Путя подошел к зеленой скамье качалки, на которой стояли Таня, Леля и Вася; последний скакал и притоптывал так, что доска, кряхтя, дрыгала и девочки вскрикивали и балансировали руками. «Падаю, падаю!» — воскликнула Таня и вместе с Лелей спрыгнула на траву. «Хотите еще черники?» — предложил Путя. Она покачала головой, потом покосилась на Лелю и, обратившись к Путе, сказала: «Мы с Лелей решили больше с вами не разговаривать». «Почему?» — пробормотал Путя, густо покраснев. «Потому что вы ломака», — ответила она и, отвернувшись, вскочила на скамейку. Путя притворился, что поглощен разглядыванием курчаво-черной кротовинки с краю аллеи.

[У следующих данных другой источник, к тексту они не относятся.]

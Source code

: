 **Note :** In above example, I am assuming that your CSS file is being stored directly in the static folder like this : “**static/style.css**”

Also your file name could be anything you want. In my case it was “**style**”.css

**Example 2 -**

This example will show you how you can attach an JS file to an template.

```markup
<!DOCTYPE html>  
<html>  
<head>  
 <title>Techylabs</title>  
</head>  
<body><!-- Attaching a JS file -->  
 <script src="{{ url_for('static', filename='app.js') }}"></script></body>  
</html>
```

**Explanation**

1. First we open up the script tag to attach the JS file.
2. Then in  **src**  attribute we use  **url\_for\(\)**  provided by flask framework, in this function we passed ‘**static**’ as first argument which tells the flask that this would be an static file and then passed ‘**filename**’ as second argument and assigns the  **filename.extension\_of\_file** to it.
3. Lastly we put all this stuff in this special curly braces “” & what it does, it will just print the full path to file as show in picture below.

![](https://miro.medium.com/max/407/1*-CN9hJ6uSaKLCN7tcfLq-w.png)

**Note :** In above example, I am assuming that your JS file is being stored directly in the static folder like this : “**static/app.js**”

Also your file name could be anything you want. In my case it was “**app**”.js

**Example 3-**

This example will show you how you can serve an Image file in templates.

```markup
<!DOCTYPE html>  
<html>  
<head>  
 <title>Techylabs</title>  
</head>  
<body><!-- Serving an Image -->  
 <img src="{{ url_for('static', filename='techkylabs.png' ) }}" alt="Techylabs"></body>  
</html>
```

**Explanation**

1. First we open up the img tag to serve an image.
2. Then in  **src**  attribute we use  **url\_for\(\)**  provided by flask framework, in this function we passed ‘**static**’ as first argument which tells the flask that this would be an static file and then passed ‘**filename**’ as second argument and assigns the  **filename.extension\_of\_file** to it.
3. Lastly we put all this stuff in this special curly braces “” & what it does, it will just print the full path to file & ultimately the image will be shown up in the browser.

Между тем запыхавшийся Володя принес палочку, зеленую, острую, из тех, коими подкрепляют на клумбах пионы и георгины. Стали решать, кому быть стучальщиком. «Раз. Два. Три, — смешным повествовательным тоном начал Яков Семенович, тыча при каждом слове пальцем. — Четыре. Пять. Вышел зайчик. Погулять. Вдруг охотник (Яков Семенович остановился и сильно чихнул). Выбегает (…продолжал он, поправив пенсне). Прямо в зайчика… Стреляет. Пиф. Паф. Ой. Ой. Ой. У. Ми. Ра. Ет (слоги веско замедлялись). — Зай. Чик. Мой».

«Мой» пал на Путю. Но тут все остальные еще теснее обступили Якова Семеновича, умоляя, чтобы искал он. Раздавались возгласы: «Пожалуйста, это будет гораздо интереснее». «Так и быть. Я согласен», — ответил он, даже не взглянув на Путю.

В том месте, где аллея выходила на садовую площадку, стояла беленая, местами облупившаяся скамейка с решетчатой, тоже беленой, тоже облупившейся спинкой. На эту скамейку сел, держа в руках палочку, Яков Семенович, сгорбил жирную спину, плотно зажмурился и стал вслух считать до ста, давая этим время спрятаться. Вася и Таня, словно сговорившись, побежали в глубину парка, один из гимназистов стал за липу, в трех шагах от скамейки, — а Путя, с тоской посмотрев на пестрые тени парка, отвернулся и направился в другую сторону, к дому, решив засесть на веранде, — не на той, конечно, где взрослые пили чай и где пел по-итальянски граммофон со сверкающим рупором, — а на другой, наискосок от аллеи. Веранда, к счастью, оказалась пуста. Под цветными стеклами, бросавшими на них цветные отражения, тянулись мягкие лавки, обитые сизым сукном в махровых розах. Была там еще венская качалка, чисто вылизанная миска на полу и круглый стол, покрытый клетчатой клеенкой. На столе ничего не было, кроме чьих-то одиноко лежавших стариковских очков.

Путя подполз к многоцветному окну и замер у белого подоконника. Был виден поодаль на розовой скамейке розовый Яков Семенович, неподвижно сгорбленный, под мелкой, рубиново-черной листвой. План Путин был прост: как только Яков Семенович досчитает до ста, стукнет палочкой, положит ее на скамейку и отойдет по направлению к парковым кустам, где были наиболее правдоподобные места для засады, — ринуться с веранды к скамейке, к палочке. Прошло полминуты. Голубой Яков Семенович сидел, согнувшись, под черно-синими листьями и топал носком по серебристому песку в такт счету. Как весело было бы так ждать и поглядывать сквозь разные стекла, если бы Таня… За что? Что я такого сделал?